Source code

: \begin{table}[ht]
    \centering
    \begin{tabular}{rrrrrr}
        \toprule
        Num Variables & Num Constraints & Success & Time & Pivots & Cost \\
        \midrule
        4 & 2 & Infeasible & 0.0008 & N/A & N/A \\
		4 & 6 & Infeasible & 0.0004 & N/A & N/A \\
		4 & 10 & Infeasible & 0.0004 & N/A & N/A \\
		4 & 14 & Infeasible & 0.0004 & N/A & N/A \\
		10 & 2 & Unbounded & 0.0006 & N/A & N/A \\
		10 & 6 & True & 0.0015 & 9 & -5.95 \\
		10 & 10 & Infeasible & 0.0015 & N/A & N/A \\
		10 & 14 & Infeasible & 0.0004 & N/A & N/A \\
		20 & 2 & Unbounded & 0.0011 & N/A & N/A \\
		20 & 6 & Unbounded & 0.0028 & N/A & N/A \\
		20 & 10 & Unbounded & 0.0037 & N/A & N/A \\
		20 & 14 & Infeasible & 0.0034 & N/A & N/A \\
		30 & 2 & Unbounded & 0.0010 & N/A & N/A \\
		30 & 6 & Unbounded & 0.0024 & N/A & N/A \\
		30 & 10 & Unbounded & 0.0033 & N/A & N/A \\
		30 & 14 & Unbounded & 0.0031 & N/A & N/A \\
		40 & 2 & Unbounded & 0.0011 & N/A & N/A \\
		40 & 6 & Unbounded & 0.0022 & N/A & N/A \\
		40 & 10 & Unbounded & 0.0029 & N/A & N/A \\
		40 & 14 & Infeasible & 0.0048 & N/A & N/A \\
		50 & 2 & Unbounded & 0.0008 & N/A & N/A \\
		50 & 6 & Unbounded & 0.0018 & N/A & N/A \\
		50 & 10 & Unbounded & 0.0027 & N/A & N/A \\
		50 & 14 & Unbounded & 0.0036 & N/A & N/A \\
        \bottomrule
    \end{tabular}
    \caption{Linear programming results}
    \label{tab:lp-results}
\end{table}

#####

▶ **Your instructions**: Nothing is to be left out; reproduce each record exactly.

▶ **Exercise output**:
Source code

: \begin{table}[ht]
    \centering
    \begin{tabular}{rrrrrr}
        \toprule
        Num Variables & Num Constraints & Success & Time & Pivots & Cost \\
        \midrule
        4 & 2 & Infeasible & 0.0008 & N/A & N/A \\
		4 & 6 & Infeasible & 0.0004 & N/A & N/A \\
		4 & 10 & Infeasible & 0.0004 & N/A & N/A \\
		4 & 14 & Infeasible & 0.0004 & N/A & N/A \\
		10 & 2 & Unbounded & 0.0006 & N/A & N/A \\
		10 & 6 & True & 0.0015 & 9 & -5.95 \\
		10 & 10 & Infeasible & 0.0015 & N/A & N/A \\
		10 & 14 & Infeasible & 0.0004 & N/A & N/A \\
		20 & 2 & Unbounded & 0.0011 & N/A & N/A \\
		20 & 6 & Unbounded & 0.0028 & N/A & N/A \\
		20 & 10 & Unbounded & 0.0037 & N/A & N/A \\
		20 & 14 & Infeasible & 0.0034 & N/A & N/A \\
		30 & 2 & Unbounded & 0.0010 & N/A & N/A \\
		30 & 6 & Unbounded & 0.0024 & N/A & N/A \\
		30 & 10 & Unbounded & 0.0033 & N/A & N/A \\
		30 & 14 & Unbounded & 0.0031 & N/A & N/A \\
		40 & 2 & Unbounded & 0.0011 & N/A & N/A \\
		40 & 6 & Unbounded & 0.0022 & N/A & N/A \\
		40 & 10 & Unbounded & 0.0029 & N/A & N/A \\
		40 & 14 & Infeasible & 0.0048 & N/A & N/A \\
		50 & 2 & Unbounded & 0.0008 & N/A & N/A \\
		50 & 6 & Unbounded & 0.0018 & N/A & N/A \\
		50 & 10 & Unbounded & 0.0027 & N/A & N/A \\
		50 & 14 & Unbounded & 0.0036 & N/A & N/A \\
        \bottomrule
    \end{tabular}
    \caption{Linear programming results}
    \label{tab:lp-results}
\end{table}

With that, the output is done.